- [Problem description] Please give the whole listing again word for word, and drop any pictures it holds.

──────── Records for processing ────────

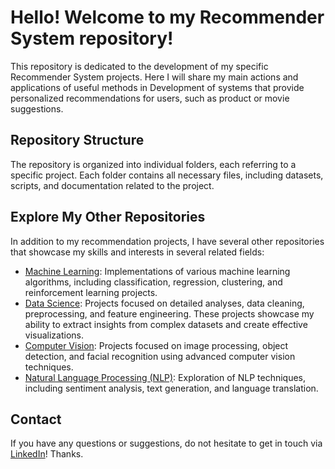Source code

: # Hello! Welcome to my Recommender System repository!

This repository is dedicated to the development of my specific Recommender System projects. Here I will share my main actions and applications of useful methods in Development of systems that provide personalized recommendations for users, such as product or movie suggestions.

## Repository Structure

The repository is organized into individual folders, each referring to a specific project. Each folder contains all necessary files, including datasets, scripts, and documentation related to the project.

## Explore My Other Repositories

In addition to my recommendation projects, I have several other repositories that showcase my skills and interests in several related fields:

- [Machine Learning](https://github.com/CaesarDuarte/Machine-Learning): Implementations of various machine learning algorithms, including classification, regression, clustering, and reinforcement learning projects.
- [Data Science](https://github.com/CaesarDuarte/Data-Science): Projects focused on detailed analyses, data cleaning, preprocessing, and feature engineering. These projects showcase my ability to extract insights from complex datasets and create effective visualizations.
- [Computer Vision](https://github.com/CaesarDuarte/Computer-Vision): Projects focused on image processing, object detection, and facial recognition using advanced computer vision techniques.
- [Natural Language Processing (NLP)](https://github.com/CaesarDuarte/NLP-Natural-Language-Processing): Exploration of NLP techniques, including sentiment analysis, text generation, and language translation. 

## Contact

If you have any questions or suggestions, do not hesitate to get in touch via [LinkedIn](https://www.linkedin.com/in/caesar-duarte/)! Thanks.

────────

- [Expected output]
Source code

: # Hello! Welcome to my Recommender System repository!

This repository is dedicated to the development of my specific Recommender System projects. Here I will share my main actions and applications of useful methods in Development of systems that provide personalized recommendations for users, such as product or movie suggestions.

## Repository Structure

The repository is organized into individual folders, each referring to a specific project. Each folder contains all necessary files, including datasets, scripts, and documentation related to the project.

## Explore My Other Repositories

In addition to my recommendation projects, I have several other repositories that showcase my skills and interests in several related fields:

- [Machine Learning](https://github.com/CaesarDuarte/Machine-Learning): Implementations of various machine learning algorithms, including classification, regression, clustering, and reinforcement learning projects.
- [Data Science](https://github.com/CaesarDuarte/Data-Science): Projects focused on detailed analyses, data cleaning, preprocessing, and feature engineering. These projects showcase my ability to extract insights from complex datasets and create effective visualizations.
- [Computer Vision](https://github.com/CaesarDuarte/Computer-Vision): Projects focused on image processing, object detection, and facial recognition using advanced computer vision techniques.
- [Natural Language Processing (NLP)](https://github.com/CaesarDuarte/NLP-Natural-Language-Processing): Exploration of NLP techniques, including sentiment analysis, text generation, and language translation. 

## Contact

If you have any questions or suggestions, do not hesitate to get in touch via [LinkedIn](https://www.linkedin.com/in/caesar-duarte/)! Thanks.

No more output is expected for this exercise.